Dance + Camera

Logan makes integrated dance + camera works that holistically consider the camera and its bodily, emotional, and political impacts in the making process. She employs the camera as an anti-oppression tool: one that participates in challenging the dominant gaze by considering and incorporating the experiences and desires of the viewed; by developing intimacy and familiarity with the camera by all parties involved in a work; and by queering traditional subject/object roles. She is invested in supporting womxn as camera operators, directors, producers, and editors in telling their own stories and in creating experimental art works that misuse the archival tools that have historically positioned them as object.

Dance + Camera works are actualized in Dance Films, Video/Camera Dramaturgy, Documentation, Camera Performance, and Logan’s iterative experimental dance + camera work, The Maya Project.


Dance Film

Logan brings dance composition and improvisation into relationship with the camera in dance film works, creating individualized camera behavior vocabularies, and acknowledging the camera as an instrumental element of the movement story.
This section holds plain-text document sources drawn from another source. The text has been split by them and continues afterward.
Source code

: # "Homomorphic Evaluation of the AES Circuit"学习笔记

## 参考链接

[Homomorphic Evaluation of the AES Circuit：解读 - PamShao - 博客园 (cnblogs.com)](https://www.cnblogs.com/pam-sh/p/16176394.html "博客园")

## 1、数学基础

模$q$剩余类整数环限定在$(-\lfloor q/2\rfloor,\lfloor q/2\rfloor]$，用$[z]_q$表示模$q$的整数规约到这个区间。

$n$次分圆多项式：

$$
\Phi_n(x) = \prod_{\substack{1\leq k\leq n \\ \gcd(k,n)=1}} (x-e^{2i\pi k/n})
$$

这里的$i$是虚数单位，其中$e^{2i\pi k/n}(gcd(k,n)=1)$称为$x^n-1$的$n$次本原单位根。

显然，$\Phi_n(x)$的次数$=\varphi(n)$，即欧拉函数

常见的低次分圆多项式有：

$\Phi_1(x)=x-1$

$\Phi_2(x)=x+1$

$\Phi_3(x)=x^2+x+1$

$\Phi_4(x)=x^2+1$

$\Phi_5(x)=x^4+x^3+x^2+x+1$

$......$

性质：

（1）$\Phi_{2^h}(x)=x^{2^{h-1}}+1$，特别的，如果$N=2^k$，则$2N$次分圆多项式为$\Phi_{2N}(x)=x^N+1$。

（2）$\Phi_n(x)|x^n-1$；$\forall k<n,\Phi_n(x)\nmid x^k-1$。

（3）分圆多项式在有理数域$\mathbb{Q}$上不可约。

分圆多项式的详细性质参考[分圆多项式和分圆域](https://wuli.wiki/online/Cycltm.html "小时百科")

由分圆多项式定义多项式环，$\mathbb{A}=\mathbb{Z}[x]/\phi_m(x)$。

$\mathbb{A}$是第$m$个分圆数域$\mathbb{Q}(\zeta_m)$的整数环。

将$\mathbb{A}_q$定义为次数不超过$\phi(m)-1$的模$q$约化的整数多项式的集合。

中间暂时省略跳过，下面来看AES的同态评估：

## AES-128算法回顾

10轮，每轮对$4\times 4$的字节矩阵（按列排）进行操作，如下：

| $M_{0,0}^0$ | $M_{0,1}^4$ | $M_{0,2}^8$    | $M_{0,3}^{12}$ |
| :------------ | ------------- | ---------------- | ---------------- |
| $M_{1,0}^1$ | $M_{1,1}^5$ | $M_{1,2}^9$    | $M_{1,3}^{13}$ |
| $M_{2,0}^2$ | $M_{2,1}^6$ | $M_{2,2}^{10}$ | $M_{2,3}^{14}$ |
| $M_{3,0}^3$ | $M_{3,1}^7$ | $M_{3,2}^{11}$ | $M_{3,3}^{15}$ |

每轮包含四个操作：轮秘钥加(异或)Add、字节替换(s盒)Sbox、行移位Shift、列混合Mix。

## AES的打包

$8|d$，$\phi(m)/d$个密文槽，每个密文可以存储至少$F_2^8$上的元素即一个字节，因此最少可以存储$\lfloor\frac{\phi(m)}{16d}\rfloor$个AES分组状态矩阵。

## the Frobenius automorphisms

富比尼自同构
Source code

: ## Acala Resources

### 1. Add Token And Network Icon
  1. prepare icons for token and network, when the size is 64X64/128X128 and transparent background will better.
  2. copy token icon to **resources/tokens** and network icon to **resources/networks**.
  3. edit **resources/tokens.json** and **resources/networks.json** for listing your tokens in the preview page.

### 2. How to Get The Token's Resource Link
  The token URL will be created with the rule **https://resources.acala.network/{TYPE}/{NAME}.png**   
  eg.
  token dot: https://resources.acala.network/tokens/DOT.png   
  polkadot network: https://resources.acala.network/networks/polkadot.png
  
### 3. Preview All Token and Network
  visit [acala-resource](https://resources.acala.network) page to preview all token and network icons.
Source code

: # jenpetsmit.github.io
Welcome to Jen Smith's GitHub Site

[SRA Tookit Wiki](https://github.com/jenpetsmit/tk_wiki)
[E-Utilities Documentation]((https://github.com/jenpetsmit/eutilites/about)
In her integrative screendance processes, the camera is a compositional tool through both filmic and choreographic elements, including cinematic and photographic languages of framing, focus, and depth of field, as well as a dance-informed sense of weight, time, and spatial relationship. She considers the frame of the camera as a movement partner with an ability to address quality, texture, speed, and agility. 


Video/Camera Dramaturgy

As a video dramaturg and camera choreographer, Logan works closely with directors and choreographers to utilize the camera in a way that best fits their work, considering the camera as an innovative tool, including and beyond traditional cinematography and dance documentation. In this work she acts as an art-making partner, considering the possibilities and limitations of dance film, mediated performance, live camera feed, and video installation.


Camera Performance

In performance, Logan uses the camera onstage as a way of calling attention to multiple perspectives. Through live-feed projection or to-be-seen experimental documentation, the camera as a performance tool can be used to uplift the points of view of the viewed, can call attention to sections of a staged performance through altering scale, or can act as a provocateur.


The Maya Project

The Maya Project is an experimental dance and camera methodology that interrogates culturally dominant gazes. Collaborators engage in theory, discussion, and physical inquiry that considers the camera as a tool of power, acknowledging the historical impacts of subject/object relationships, recognizing the frame as an includer/excluder, and examining their own embodied experiences of seeing and being seen. The methodology has been employed in workshops around camera composition and unpacking power and representation, as well as live performances and video installation.